Giving extra doses “could easily divert one to two billion doses of vaccines over the coming 12 months to boost people already immunized that might otherwise go to developing countries where people have yet to receive their first immunization,” Petrovsky said.

Great unknown

THE WHO has expressed caution in encouraging third doses. Chief scientist Soumya Swaminathan said in June that such a recommendation was unnecessary and premature given the paucity of data on booster shots and the fact that high-risk individuals in much of the world still haven’t been fully vaccinated.
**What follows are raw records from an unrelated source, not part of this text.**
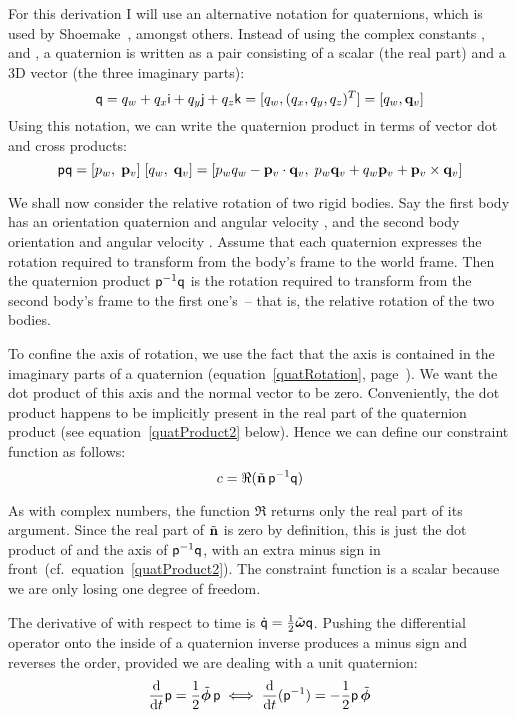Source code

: For this derivation I will use an alternative notation for quaternions, which is used by
Shoemake~\cite{Shoemake:85}, amongst others. Instead of using the complex constants \qi{}, \qj{}
and \qk{}, a quaternion is written as a pair consisting of a scalar (the real part) and a 3D
vector (the three imaginary parts):
\begin{equation}
\q{q} = q_w + q_x\qi + q_y\qj + q_z\qk = [q_w, (q_x, q_y, q_z)^T] = [q_w, \ve{q}_v]
\end{equation}
Using this notation, we can write the quaternion product in terms of vector dot and cross products:
\begin{equation}\label{quatProduct2}
\q{p}\q{q} = [p_w,\; \ve{p}_v]\;[q_w,\; \ve{q}_v] =
    [p_w q_w - \ve{p}_v \cdot \ve{q}_v,\;
    p_w \ve{q}_v + q_w \ve{p}_v + \ve{p}_v \times \ve{q}_v]
\end{equation}

We shall now consider the relative rotation of two rigid bodies. Say the first body has an
orientation quaternion  and angular velocity \ve{\phi}, and the second body orientation
 and angular velocity \ve{\omega}. Assume that each quaternion expresses the rotation
required to transform from the body's frame to the world frame. Then the quaternion product
$\mathsf{p}^{-1}\mathsf{q}$ is the rotation required to transform from the second body's frame to the first
one's~-- that is, the relative rotation of the two bodies.

To confine the axis of rotation, we use the fact that the axis is contained in the imaginary
parts of a quaternion (equation~\ref{quatRotation}, page~\pageref{quatRotation}). We want the dot
product of this axis and the normal vector  to be zero. Conveniently, the dot product
happens to be implicitly present in the real part of the quaternion product
(see equation~\ref{quatProduct2} below). Hence we can define our constraint
function as follows:
\begin{equation}\label{rotConstrEqn}
c = \Re(\tilde{\ve{n}}\, \q{p}^{-1}\q{q})
\end{equation}

As with complex numbers, the function $\Re$ returns only the real part of its argument.
Since the real part of $\tilde{\ve{n}}$ is zero by definition, this is just the dot product of
 and the axis of $\mathsf{p}^{-1}\mathsf{q}$, with an extra minus sign in
front~(cf.\ equation~\ref{quatProduct2}). The constraint function is a scalar because
we are only losing one degree of freedom.

The derivative of  with respect to time is
$\dot{\q{q}} = \frac{1}{2}\tilde{\ve{\omega}}\q{q}$. Pushing the differential operator
onto the inside of a quaternion inverse produces a minus sign and reverses the order, provided
we are dealing with a unit quaternion:
\begin{equation}
\frac{\diff}{\diff t} \q{p} = \frac{1}{2}\tilde{\ve{\phi}}\,\q{p} \iff
    \frac{\diff}{\diff t} (\q{p}^{-1}) = -\frac{1}{2}\q{p}\,\tilde{\ve{\phi}}
\end{equation}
But governments are racing ahead as the delta variant spreads to more than 100 countries after devastating India, where it was first identified. The concern is particularly acute in places which had earlier relied on Chinese vaccines, which are available in nearly 100 nations.
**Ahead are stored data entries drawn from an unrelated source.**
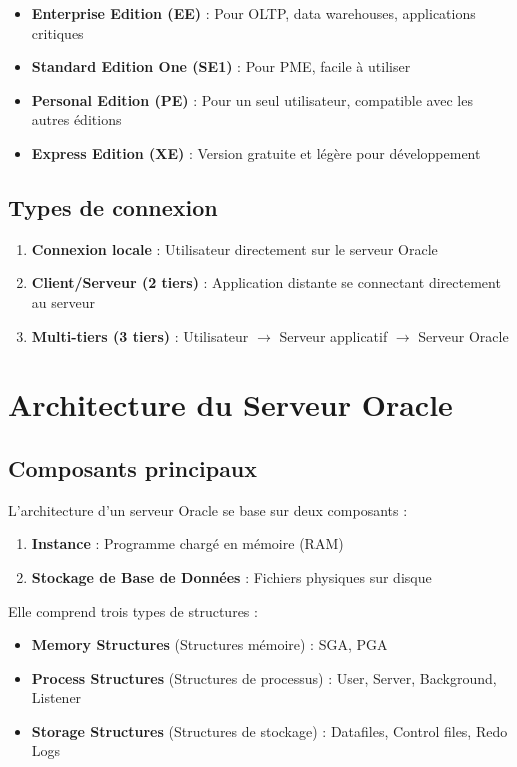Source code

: \documentclass[12pt,a4paper]{article}
\begin{document}
\begin{itemize}
    \item \textbf{Enterprise Edition (EE)} : Pour OLTP, data warehouses, applications critiques
    \item \textbf{Standard Edition One (SE1)} : Pour PME, facile à utiliser
    \item \textbf{Personal Edition (PE)} : Pour un seul utilisateur, compatible avec les autres éditions
    \item \textbf{Express Edition (XE)} : Version gratuite et légère pour développement
\end{itemize}

\subsection{Types de connexion}

\begin{enumerate}
    \item \textbf{Connexion locale} : Utilisateur directement sur le serveur Oracle
    \item \textbf{Client/Serveur (2 tiers)} : Application distante se connectant directement au serveur
    \item \textbf{Multi-tiers (3 tiers)} : Utilisateur $\rightarrow$ Serveur applicatif $\rightarrow$ Serveur Oracle
\end{enumerate}

\section{Architecture du Serveur Oracle}

\subsection{Composants principaux}

L'architecture d'un serveur Oracle se base sur deux composants :
\begin{enumerate}
    \item \textbf{Instance} : Programme chargé en mémoire (RAM)
    \item \textbf{Stockage de Base de Données} : Fichiers physiques sur disque
\end{enumerate}

Elle comprend trois types de structures :
\begin{itemize}
    \item \textbf{Memory Structures} (Structures mémoire) : SGA, PGA
    \item \textbf{Process Structures} (Structures de processus) : User, Server, Background, Listener
    \item \textbf{Storage Structures} (Structures de stockage) : Datafiles, Control files, Redo Logs
\end{itemize}
\end{document}
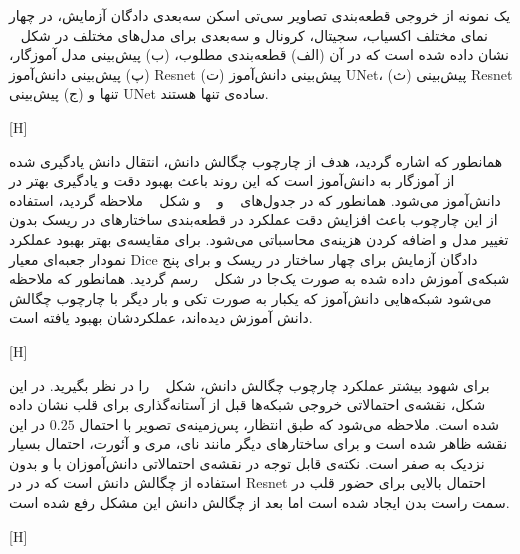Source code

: یک نمونه از خروجی قطعه‌بندی تصاویر سی‌تی اسکن سه‌بعدی دادگان آزمایش، در چهار نمای مختلف اکسیاب، سجیتال، کرونال و سه‌بعدی برای مدل‌های مختلف در شکل ~ نشان داده شده است که در آن (الف) قطعه‌بندی مطلوب، (ب) پیش‌بینی مدل آموزگار، (پ) پیش‌بینی دانش‌آموز Resnet (ت) پیش‌بینی دانش‌آموز UNet، (ث) پیش‌بینی Resnet تنها و (ج) پیش‌بینی UNet ساده‌ی تنها هستند.

[H]


همانطور که اشاره گردید، هدف از چارچوب چگالش دانش، انتقال دانش یادگیری شده از آموزگار به دانش‌آموز است که این‌ روند باعث بهبود دقت و یادگیری بهتر در دانش‌آموز می‌شود. همانطور که در جدول‌های ~ و ~ و شکل ~ ملاحظه‌ گردید، استفاده از این چارچوب باعث افزایش دقت عملکرد در قطعه‌بندی ساختارهای در ریسک بدون تغییر مدل و اضافه کردن هزینه‌ی محاسباتی می‌شود. برای مقایسه‌ی بهتر بهبود عملکرد نمودار جعبه‌ای معیار Dice دادگان آزمایش برای چهار ساختار در ریسک و برای پنج شبکه‌ی آموزش داده شده به صورت یک‌جا در شکل ~ رسم گردید. همانطور که ملاحظه می‌شود شبکه‌هایی دانش‌آموز که یکبار به صورت تکی و بار دیگر با چارچوب چگالش دانش آموزش دیده‌اند، عملکردشان بهبود یافته است.

[H]

برای شهود بیشتر عملکرد چارچوب چگالش دانش، شکل ~ را در نظر بگیرید. در این شکل، نقشه‌ی احتمالاتی خروجی شبکه‌ها قبل از آستانه‌گذاری برای قلب نشان داده شده است. ملاحظه می‌شود که طبق انتظار، پس‌زمینه‌ی تصویر با احتمال $0.25$ در این نقشه ظاهر شده است و برای ساختارهای دیگر مانند نای، مری و آئورت، احتمال بسیار نزدیک به صفر است. نکته‌ی قابل توجه در نقشه‌ی احتمالاتی دانش‌آموزان با و بدون استفاده از چگالش دانش است که در در Resnet احتمال بالایی برای حضور قلب در سمت راست بدن ایجاد شده است اما بعد از چگالش دانش این مشکل رفع شده است.

[H]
In the Middle East, some countries have already started offering booster shots—including Pfizer and Sinopharm—for people who completed their vaccinations months ago, mostly with Sinopharm.

Thailand plans to use vaccines from AstraZeneca and Pfizer as boosters for health-care workers who earlier received Sinovac shots. The Indonesian Doctors Association this week also called for booster shots for health workers, after some medical staffers died despite being fully inoculated with Sinovac and AstraZeneca.

In Singapore—which has indicated that it’s preparing to ensure booster shots can be administered as early as year-end should they be needed—people inoculated with Sinovac aren’t being counted in the official vaccine tally, amid efficacy concerns and risk of vaccine breakthrough.

Preliminary studies from Thailand show that a first dose of Sinovac followed by an AstraZeneca shot three to four weeks later can elicit a stronger immune response than two doses of the Sinovac jab.

Even China, which has fully immunized more than a third of its 1.4 billion people with homegrown vaccines, has a study underway to evaluate the benefit of booster shots. Sinovac CEO Yin Weidong has said a third shot of the company’s vaccine, given three to six months after full inoculation, could raise antibody levels by as much as 20 times.

China is currently reviewing the BioNTech vaccine for approval. A few options are being considered by officials, including using it as a booster shot for people already fully inoculated with local vaccines, according to people familiar with the matter, asking not to be named as the talks are not public. No decision has been made, and adding the mRNA shot as another option in China’s general rollout is also being discussed, the people said.

“If you can explore different combinations, there frequently is a combination where you get a better outcome than just using the same vaccine twice in a row,” said Shane Crotty, a professor at the Center for Infectious Disease and Vaccine Research at California’s La Jolla Institute for Immunology. “I do think that’ll happen for Covid vaccines.”